サイドストーリー 第六王家の女王
おぼんなので
娘たちをお願い
何度聞いた言葉でしょうか。5人目のお姉様もそういって旅立っていきました。
どのお姉様も生きようと思えば私のように永き時を生きる道がなかったのだろうか。
お姉様たちは先に旅立った夫に呼び込まれたように―――う~ん言い方が悪いかな?
引き寄せられるように逝ってしまわれました。
お姉様たちからは私はお母様によく似ていると言われました。お母様もそういっておられました。
『アリス』という名前はお母様の幼少のみぎりの愛称であったそうです。
末っ子だからなのでしょうか。お母様は特に私には優しく、不思議な話をいくらか聞かせてもらいました。
長生きなのも、母譲りなのでしょう。お姉様たちが結婚し、仔をなし、散っていき、そうして代を重ねる中、
私だけが生き残っていきました。先程遂に5人目のお姉様も旅立っていき、お母様もお姉様を看取り、
何処かの誰かに
私の娘を宜しくお願いします
そういっておられました。それは誰に向けられた言葉なのかはわかりませんが、ここではないどこかの
確かに存在する誰かに言っておられるのはわかりました。お母様曰く近くて遠いところだそうです。
いろいろ邪推するのは不敬だとは思いますが、私が思うにお母様のご家族の方ではないのかと思います。
気が遠くなるほどの月日がたち、いつしか私はお母様の名代として、初期6王家の一つでありながら
神祖の巫女となりました。

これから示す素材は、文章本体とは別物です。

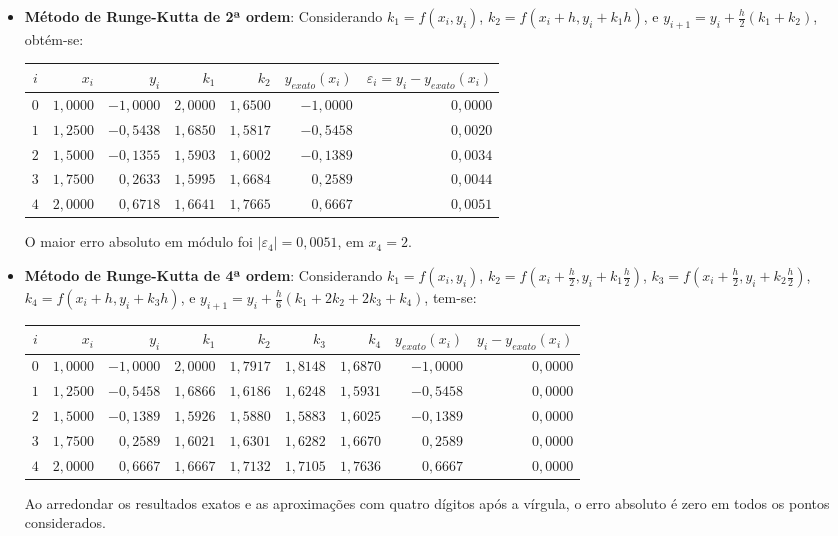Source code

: \documentclass[12pt,a4paper]{article}
\begin{document}
\begin{enumerate}
\begin{enumerate}
\begin{itemize}
\item \textbf{Método de Runge-Kutta de 2ª ordem}: Considerando
$k_1 = f(x_i, y_i)$,
$k_2 = f(x_i + h, y_i + k_1 h)$, e
$y_{i+1} = y_i + \frac{h}{2} (k_1 + k_2)$, obtém-se:
\medskip
\begin{center}
    \begin{tabular}{crrrrrr}
    \hline
      $i$ & $x_i$  & $y_i$ & $k_1$ & $k_2$ & $y_{exato}(x_i)$
      & $\varepsilon_i = y_i-y_{exato}(x_i)$ \\ \hline
    $0$ & $1,0000$ & $-1,0000$ & $2,0000$ & $1,6500$ & $-1,0000$ & $0,0000$ \\
    $1$ & $1,2500$ & $-0,5438$ & $1,6850$ & $1,5817$ & $-0,5458$ & $0,0020$ \\
    $2$ & $1,5000$ & $-0,1355$ & $1,5903$ & $1,6002$ & $-0,1389$ & $0,0034$ \\
    $3$ & $1,7500$ & $ 0,2633$ & $1,5995$ & $1,6684$ & $ 0,2589$ & $0,0044$ \\
    $4$ & $2,0000$ & $ 0,6718$ & $1,6641$ & $1,7665$ & $ 0,6667$ & $0,0051$ \\
    \hline
    \end{tabular}
\end{center}
\medskip
O maior erro absoluto em módulo foi $|\varepsilon_4| = 0,0051$, em $x_4 = 2$.

\item \textbf{Método de Runge-Kutta de 4ª ordem}: Considerando
$k_1 = f(x_i, y_i)$,
$k_2 = f(x_i + \frac{h}{2}, y_i + k_1 \frac{h}{2})$,
$k_3 = f(x_i + \frac{h}{2}, y_i + k_2 \frac{h}{2})$,
$k_4 = f(x_i +       h    , y_i + k_3 h)$, e
$y_{i+1} = y_i + \frac{h}{6} (k_1 + 2k_2 + 2k_3 + k_4)$, tem-se:
\begin{center}
   \begin{footnotesize}
      \begin{tabular}{crrrrrrrr}
      \hline
        $i$ & $x_i$  & $y_i$ & $k_1$ & $k_2$ & $k_3$ & $k_4$ & $y_{exato}(x_i)$
        & $y_i-y_{exato}(x_i)$ \\ \hline
      $0$ & $1,0000$ & $-1,0000$ & $2,0000$ & $1,7917$ & $1,8148$ & $1,6870$ & $-1,0000$ & $0,0000$ \\
      $1$ & $1,2500$ & $-0,5458$ & $1,6866$ & $1,6186$ & $1,6248$ & $1,5931$ & $-0,5458$ & $0,0000$ \\
      $2$ & $1,5000$ & $-0,1389$ & $1,5926$ & $1,5880$ & $1,5883$ & $1,6025$ & $-0,1389$ & $0,0000$ \\
      $3$ & $1,7500$ & $ 0,2589$ & $1,6021$ & $1,6301$ & $1,6282$ & $1,6670$ & $ 0,2589$ & $0,0000$ \\
      $4$ & $2,0000$ & $ 0,6667$ & $1,6667$ & $1,7132$ & $1,7105$ & $1,7636$ & $ 0,6667$ & $0,0000$ \\
      \hline
      \end{tabular}
   \end{footnotesize}
\end{center}
Ao arredondar os resultados exatos e as aproximações com quatro dígitos após a vírgula, o erro absoluto é zero em todos os pontos considerados.


\end{itemize}
\end{enumerate}
\end{enumerate}
\end{document}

………いい年して結婚もせずに実家住まいの家事手伝い。
こういうとかなり聞こえが悪いですが、そんなことを言う者は、言える者はもう、いません。
姉たちがなくなった後時折妹が生まれましたが、その仔らは皆第6王家、つまり私の家に入りました。
第6王家は皆、神祖の娘だけで構成された王家にて巫女なのです。時折、他家からも修行に来ますが、
基本はそうなります。
妹たちの中には6枚翅でないものも少なくなくいますが、どの娘も優秀でいいこばかりです。
母たる神祖が遠すぎる存在の為か、私は母親のような扱いを受けています。姉なのに。
そういえば、母曰く、
「あなたは結婚せずとも仔を産める」そうです。今度試してみようかどうか思案中です。
第六王家は女王直下の巫女集なので神殿ですが、他の五家はその周りを五芒星を描くように
並んでいます。『神祖覚醒祭』においては第一王家から順番に皆でめぐり、最後にはこの神殿で集まります。
ちなみに、長女の血を継ぐ第一王家は、表向きは六家の、実際にも五家の筆頭として、
始まりの時から混血な次女と三女の家はそれぞれ陸と空の要として、
四女の家は泳ぎの優秀な娘たちを多く輩出しており、飛ぶのも早いです。
最後に無くなった五女の家は、その冷却力に高い定評があります。
皆、気高く美しくお姉さま方のように王族としてあります。
私はお姉さま方の期待に応えられたでしょうか。
毎年この時期になると神殿内部の碑の前で、氷原に咲く花とともにいつもより長めに祈りを捧げます。
祈りを終え帰ろうとしたとき、どこかから懐かしい声が聞こえたような気がしました。
それから、遥か遥か永い時が過ぎ、愚かにもまた『勇者モドキ』達がやってきました。こちらは『神祖覚醒祭』
の運営で忙しいというのに。……あぁ、あれは多分つい最近滅ぼした人魚の巣の『逃がして』やった生き残り
じゃあないですか?―――――実に面白い趣向ですね。
そういって筆頭巫女にて第六王家当主、アリスは彼らの元に向かって見ることにした
<お客様方はご招待リストの名簿に載っておりません。どうぞお引き取り下さい。